Este año las celebraciones de la Comunidad no mitigarán el largo olor a humo y ceniza enroscado en la garganta y en los ojos de los extremeños. Los políticos autonómicos han estado a pie de manguera de bombero, han estado, pero no tenían la vara de Moisés para golpear la roca y hacer brotar el agua milagrosa. Venían de Mérida, capital de la Extremadura precaria, a pesar del repetido mantra de que crecemos más que otros. Una insignificante cerilla ha rebajado la euforia y ha devuelto a cada cual su estatura y, hay que decirlo claro y sin rencor: no ha dejado inocentes.

Aquellos políticos que tuvieron, tras las elecciones, las urgencias de irse de vacaciones y subirse los sueldos, debieran haber previsto que si verano tras verano Extremadura se convierte en una pira incontrolada, también podría ocurrir éste.

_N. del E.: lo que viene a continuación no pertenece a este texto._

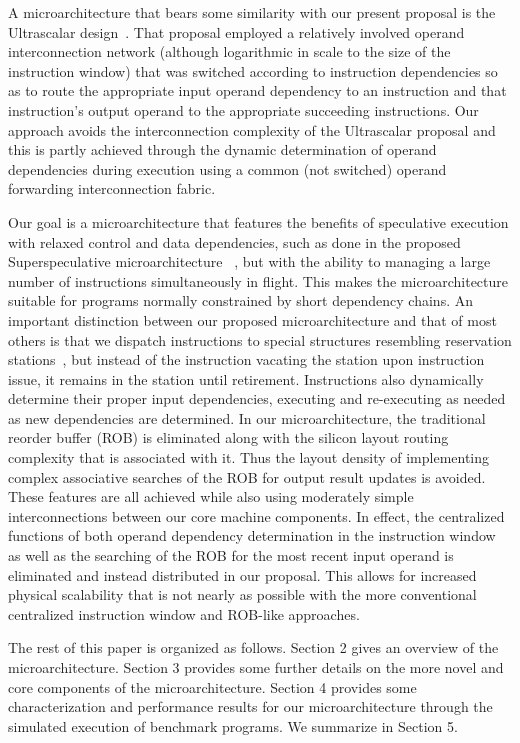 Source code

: \documentclass[10pt,dvips]{article}
\begin{document}
A microarchitecture that bears some similarity with our present
proposal is the Ultrascalar design~\cite{henry99}.
That proposal employed a relatively involved operand interconnection
network (although logarithmic in scale to the size of the
instruction window) that was switched according to 
instruction dependencies so as to route the appropriate input
operand dependency to an instruction and that instruction's
output operand to the appropriate
succeeding instructions.
Our approach avoids the interconnection complexity of the 
Ultrascalar proposal and this is partly
achieved through the dynamic determination of operand dependencies
during execution using a common (not switched) operand forwarding
interconnection fabric.

Our goal is a microarchitecture
that features the benefits of speculative execution with 
relaxed control and data dependencies,
such as done in the proposed Superspeculative 
microarchitecture ~\cite{Lip97}, but with the ability
to managing a large number of instructions simultaneously in flight.
This makes the microarchitecture
suitable for programs normally constrained by short dependency chains.
An important distinction between our proposed microarchitecture and
that of most others is that we dispatch instructions to special structures
resembling reservation stations~\cite{Anderson67,Tom67},
but instead of the instruction
vacating the station upon instruction issue, it
remains in the station until retirement.
Instructions also
dynamically determine their proper input dependencies,
executing and re-executing as needed as new dependencies
are determined.
In our microarchitecture, the traditional reorder buffer (ROB)
is eliminated along with the silicon layout routing complexity
that is associated with it.  
Thus the layout density of implementing
complex associative searches of the ROB for output result updates
is avoided.
These features are all achieved while also using moderately
simple interconnections between our core machine components.
In effect, the centralized functions of both operand dependency determination
in the instruction window
as well as the searching of the ROB for the most recent input operand
is eliminated and instead distributed in our proposal.
This allows for increased physical scalability that is not nearly
as possible with the more conventional
centralized instruction window and ROB-like approaches.

The rest of this paper is organized as follows.
Section 2 gives an overview of the microarchitecture.
Section 3 provides some further details on the more
novel and core components of the microarchitecture.
Section 4 provides some characterization and performance 
results for our microarchitecture through the simulated
execution of benchmark programs.
We summarize in Section 5.
%
\vspace{-0.15in}
\end{document}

Y si hay que agradecerles la diligencia en constituirse en gabinete de crisis, hay que censurarles la ausencia de una política adecuada en la gestión del monte, tras tantos años de incendios, para esta tierra con amplias zonas de masa forestal. Porque está claro que si cualquier demente puede prender fuego al monte, no lo es menos que cualquier alcalde, respaldado por una administración eficaz, debe poder sofocar esa posibilidad de inmediato y eso se hace con una precisa planificación, con la limpieza del monte, los viales, fajas auxiliares y cortafuegos, con equipos técnicos y con la experiencia y colaboración de los vecinos, recursos que no han sumado a la hora de que el pino se convirtiera en tea y la carrasca en estopa del diablo.

Buenos son los planes de reforestación contra la erosión, pero ¿por qué no se toman medidas contra la madera quemada y el suelo calcinado? ¿Comenzará a ser eficaz el principio de que el fuego se apaga en invierno? Los mantras, las estaturas ficticias y los discursos embelesadores, los convierte el fuego, en un santiamén, en aguas de borraja.